Further experiments focused on CD8+ cytotoxic lymphocytes revealed their crucial role in Salmonella clearance. Depletion of CD8+ T cells resulted in the failure to resolve the infection in mice. These findings strongly suggest that CD4+-mediated protection is facilitated by the contribution of CD8+ cytotoxic T cells in the immune response against Salmonella.
The investigation of immune memory revealed robust bacterial clearance facilitated by both CD4+ and CD8+ responses. Interestingly, this memory was not sufficient in adoptive transfer into other mice, despite possessing a potent response. However, when serum transfer was employed, the observed response indicated the crucial antibody-dependent role in secondary Salmonella infections.
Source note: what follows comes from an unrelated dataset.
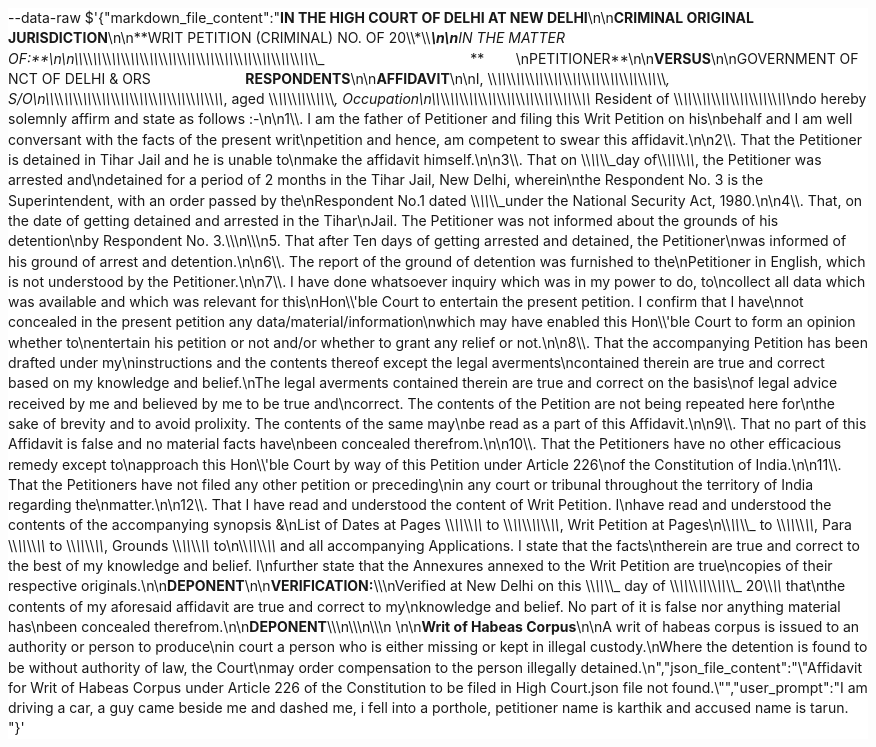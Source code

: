  --data-raw $'{"markdown_file_content":"**IN THE HIGH COURT OF DELHI AT NEW DELHI**\\n\\n**CRIMINAL ORIGINAL JURISDICTION**\\n\\n\*\*WRIT PETITION (CRIMINAL) NO. OF 20\\\\*\\\\_**\\n\\n**IN THE MATTER OF:\*\*\\n\\n\\\\_\\\\_\\\\_\\\\_\\\\_\\\\_\\\\_\\\\_\\\\_\\\\_\\\\_\\\\_\\\\_\\\\_\\\\_\\\\_\\\\_\\\\_\\\\_\\\\_\\\\_\\\\_\\\\_\\\\_\\\\_\\\\_                                     **        \\nPETITIONER**\\n\\n**VERSUS**\\n\\nGOVERNMENT OF NCT OF DELHI & ORS                        **RESPONDENTS**\\n\\n**AFFIDAVIT**\\n\\nI, \\\\_\\\\_\\\\_\\\\_\\\\_\\\\_\\\\_\\\\_\\\\_\\\\_\\\\_\\\\_\\\\_\\\\_\\\\_\\\\_\\\\_\\\\_\\\\_, S/O\\n\\\\_\\\\_\\\\_\\\\_\\\\_\\\\_\\\\_\\\\_\\\\_\\\\_\\\\_\\\\_\\\\_\\\\_\\\\_\\\\_\\\\_\\\\_\\\\_, aged \\\\_\\\\_\\\\_\\\\_\\\\_\\\\_\\\\_, Occupation\\n\\\\_\\\\_\\\\_\\\\_\\\\_\\\\_\\\\_\\\\_\\\\_\\\\_\\\\_\\\\_\\\\_\\\\_\\\\_\\\\_\\\\_ Resident of \\\\_\\\\_\\\\_\\\\_\\\\_\\\\_\\\\_\\\\_\\\\_\\\\_\\\\_\\\\_\\ndo hereby solemnly affirm and state as follows :-\\n\\n1\\\\. I am the father of Petitioner and filing this Writ Petition on his\\nbehalf and I am well conversant with the facts of the present writ\\npetition and hence, am competent to swear this affidavit.\\n\\n2\\\\. That the Petitioner is detained in Tihar Jail and he is unable to\\nmake the affidavit himself.\\n\\n3\\\\. That on \\\\_\\\\_\\\\\_day of\\\\_\\\\_\\\\_\\\\_, the Petitioner was arrested and\\ndetained for a period of 2 months in the Tihar Jail, New Delhi, wherein\\nthe Respondent No. 3 is the Superintendent, with an order passed by the\\nRespondent No.1 dated \\\\_\\\\_\\\\\_under the National Security Act, 1980.\\n\\n4\\\\. That, on the date of getting detained and arrested in the Tihar\\nJail. The Petitioner was not informed about the grounds of his detention\\nby Respondent No. 3.\\\\\\n\\\\\\n5. That after Ten days of getting arrested and detained, the Petitioner\\nwas informed of his ground of arrest and detention.\\n\\n6\\\\. The report of the ground of detention was furnished to the\\nPetitioner in English, which is not understood by the Petitioner.\\n\\n7\\\\. I have done whatsoever inquiry which was in my power to do, to\\ncollect all data which was available and which was relevant for this\\nHon\\\\\'ble Court to entertain the present petition. I confirm that I have\\nnot concealed in the present petition any data/material/information\\nwhich may have enabled this Hon\\\\\'ble Court to form an opinion whether to\\nentertain his petition or not and/or whether to grant any relief or not.\\n\\n8\\\\. That the accompanying Petition has been drafted under my\\ninstructions and the contents thereof except the legal averments\\ncontained therein are true and correct based on my knowledge and belief.\\nThe legal averments contained therein are true and correct on the basis\\nof legal advice received by me and believed by me to be true and\\ncorrect. The contents of the Petition are not being repeated here for\\nthe sake of brevity and to avoid prolixity. The contents of the same may\\nbe read as a part of this Affidavit.\\n\\n9\\\\. That no part of this Affidavit is false and no material facts have\\nbeen concealed therefrom.\\n\\n10\\\\. That the Petitioners have no other efficacious remedy except to\\napproach this Hon\\\\\'ble Court by way of this Petition under Article 226\\nof the Constitution of India.\\n\\n11\\\\. That the Petitioners have not filed any other petition or preceding\\nin any court or tribunal throughout the territory of India regarding the\\nmatter.\\n\\n12\\\\. That I have read and understood the content of Writ Petition. I\\nhave read and understood the contents of the accompanying synopsis &\\nList of Dates at Pages \\\\_\\\\_\\\\_\\\\_ to \\\\_\\\\_\\\\_\\\\_\\\\_\\\\_, Writ Petition at Pages\\n\\\\_\\\\_\\\\_ to \\\\_\\\\_\\\\_\\\\_, Para \\\\_\\\\_\\\\_\\\\_ to \\\\_\\\\_\\\\_\\\\_, Grounds \\\\_\\\\_\\\\_\\\\_ to\\n\\\\_\\\\_\\\\_\\\\_ and all accompanying Applications. I state that the facts\\ntherein are true and correct to the best of my knowledge and belief. I\\nfurther state that the Annexures annexed to the Writ Petition are true\\ncopies of their respective originals.\\n\\n**DEPONENT**\\n\\n**VERIFICATION:**\\\\\\nVerified at New Delhi on this \\\\_\\\\_\\\\_ day of \\\\_\\\\_\\\\_\\\\_\\\\_\\\\_\\\\_ 20\\\\_\\\\_ that\\nthe contents of my aforesaid affidavit are true and correct to my\\nknowledge and belief. No part of it is false nor anything material has\\nbeen concealed therefrom.\\n\\n**DEPONENT**\\\\\\n\\\\\\n\\\\\\n \\n\\n**Writ of Habeas Corpus**\\n\\nA writ of habeas corpus is issued to an authority or person to produce\\nin court a person who is either missing or kept in illegal custody.\\nWhere the detention is found to be without authority of law, the Court\\nmay order compensation to the person illegally detained.\\n","json_file_content":"\\"Affidavit for Writ of Habeas Corpus under Article 226 of the Constitution to be filed in High Court.json file not found.\\"","user_prompt":"I am driving a car, a guy came beside me and dashed me, i fell into a porthole, petitioner name is karthik and accused name is tarun. "}'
Immunocompromised individuals (for example AIDS, malnutrition or those taking immunosuppressive treatment) are more susceptible to salmonellosis and contribute to bacteremia caused by neutropenia in immunocompromised individuals comparing immunocompetent ones.

== See also ==
- 1984 Rajneeshee bioterror attack
- 2012 salmonella outbreak
- 2018 outbreak of Salmonella
- List of foodborne illness outbreaks

== Prevention and One Health approach ==

Prevention of salmonellosis requires a multidisciplinary One Health approach that integrates human, animal, and environmental health strategies. In food-producing animals, control measures include proper sanitation, vaccination of livestock, and regulation of antibiotic use to reduce bacterial resistance. Safe food handling practices, such as thorough cooking of poultry and eggs, avoidance of cross-contamination, and proper refrigeration, are essential in reducing transmission to humans. Additionally, surveillance systems that monitor Salmonella outbreaks across animal and human populations play a critical role in early detection and response. Public health education and collaboration between veterinary and human health sectors are key components in reducing the global burden of salmonellosis.